Exclude all images and print the entries below exactly.

PROVIDED MATERIAL ->
####
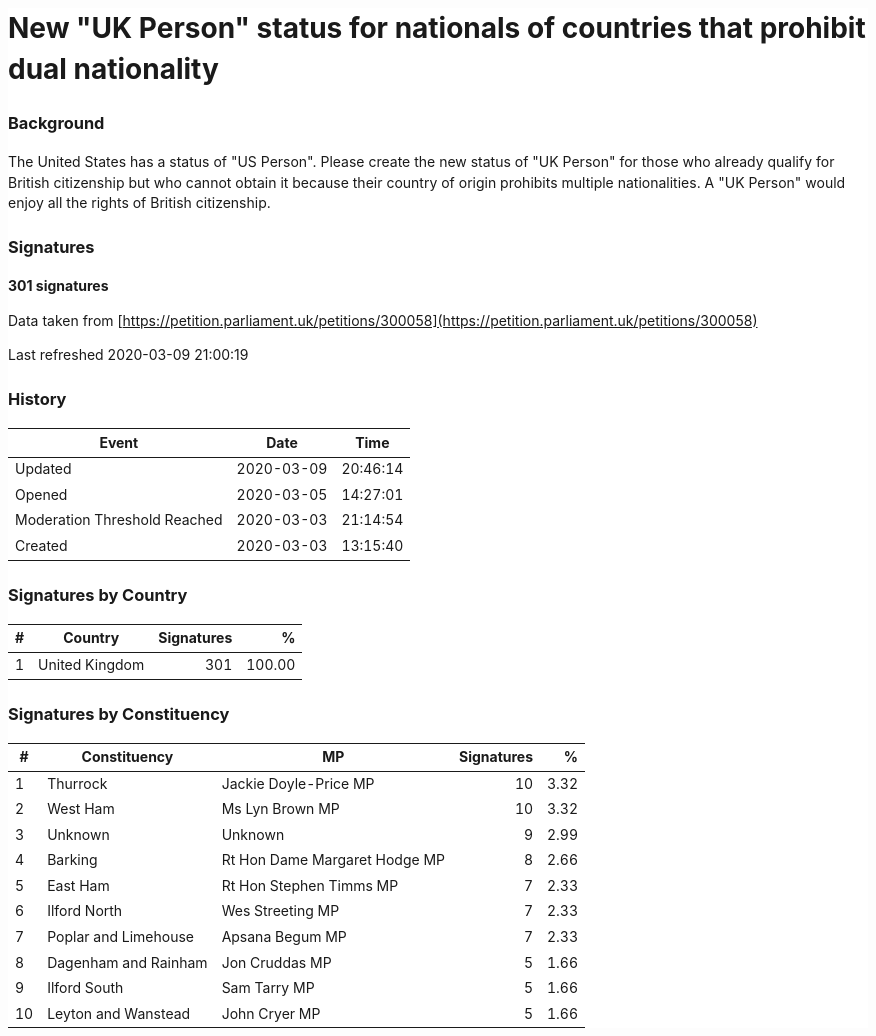 # New "UK Person" status for nationals of countries that prohibit dual nationality

### Background

The United States has a status of "US Person". Please create the new status of "UK Person" for those who already qualify for British citizenship but who cannot obtain it because their country of origin prohibits multiple nationalities. A "UK Person" would enjoy all the rights of British citizenship.

### Signatures

**301 signatures**

Data taken from [https://petition.parliament.uk/petitions/300058](https://petition.parliament.uk/petitions/300058)

Last refreshed 2020-03-09 21:00:19

### History

| Event | Date | Time |
| - | - | - |
| Updated | 2020-03-09 | 20:46:14 |
| Opened | 2020-03-05 | 14:27:01 |
| Moderation Threshold Reached | 2020-03-03 | 21:14:54 |
| Created | 2020-03-03 | 13:15:40 |

### Signatures by Country

| # | Country | Signatures | % |
| - | - | -: | -: |
| 1 | United Kingdom | 301 | 100.00 |

### Signatures by Constituency

| # | Constituency | MP | Signatures | % |
| - | - | - | -: | -: |
| 1 | Thurrock | Jackie Doyle-Price MP | 10 | 3.32 |
| 2 | West Ham | Ms Lyn Brown MP | 10 | 3.32 |
| 3 | Unknown | Unknown | 9 | 2.99 |
| 4 | Barking | Rt Hon Dame Margaret Hodge MP | 8 | 2.66 |
| 5 | East Ham | Rt Hon Stephen Timms MP | 7 | 2.33 |
| 6 | Ilford North | Wes Streeting MP | 7 | 2.33 |
| 7 | Poplar and Limehouse | Apsana Begum MP | 7 | 2.33 |
| 8 | Dagenham and Rainham | Jon Cruddas MP | 5 | 1.66 |
| 9 | Ilford South | Sam Tarry MP | 5 | 1.66 |
| 10 | Leyton and Wanstead | John Cryer MP | 5 | 1.66 |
####
SOLUTION FOR THIS TASK ->
 # New "UK Person" status for nationals of countries that prohibit dual nationality

### Background

The United States has a status of "US Person". Please create the new status of "UK Person" for those who already qualify for British citizenship but who cannot obtain it because their country of origin prohibits multiple nationalities. A "UK Person" would enjoy all the rights of British citizenship.

### Signatures

**301 signatures**

Data taken from [https://petition.parliament.uk/petitions/300058](https://petition.parliament.uk/petitions/300058)

Last refreshed 2020-03-09 21:00:19

### History

| Event | Date | Time |
| - | - | - |
| Updated | 2020-03-09 | 20:46:14 |
| Opened | 2020-03-05 | 14:27:01 |
| Moderation Threshold Reached | 2020-03-03 | 21:14:54 |
| Created | 2020-03-03 | 13:15:40 |

### Signatures by Country

| # | Country | Signatures | % |
| - | - | -: | -: |
| 1 | United Kingdom | 301 | 100.00 |

### Signatures by Constituency

| # | Constituency | MP | Signatures | % |
| - | - | - | -: | -: |
| 1 | Thurrock | Jackie Doyle-Price MP | 10 | 3.32 |
| 2 | West Ham | Ms Lyn Brown MP | 10 | 3.32 |
| 3 | Unknown | Unknown | 9 | 2.99 |
| 4 | Barking | Rt Hon Dame Margaret Hodge MP | 8 | 2.66 |
| 5 | East Ham | Rt Hon Stephen Timms MP | 7 | 2.33 |
| 6 | Ilford North | Wes Streeting MP | 7 | 2.33 |
| 7 | Poplar and Limehouse | Apsana Begum MP | 7 | 2.33 |
| 8 | Dagenham and Rainham | Jon Cruddas MP | 5 | 1.66 |
| 9 | Ilford South | Sam Tarry MP | 5 | 1.66 |
| 10 | Leyton and Wanstead | John Cryer MP | 5 | 1.66 |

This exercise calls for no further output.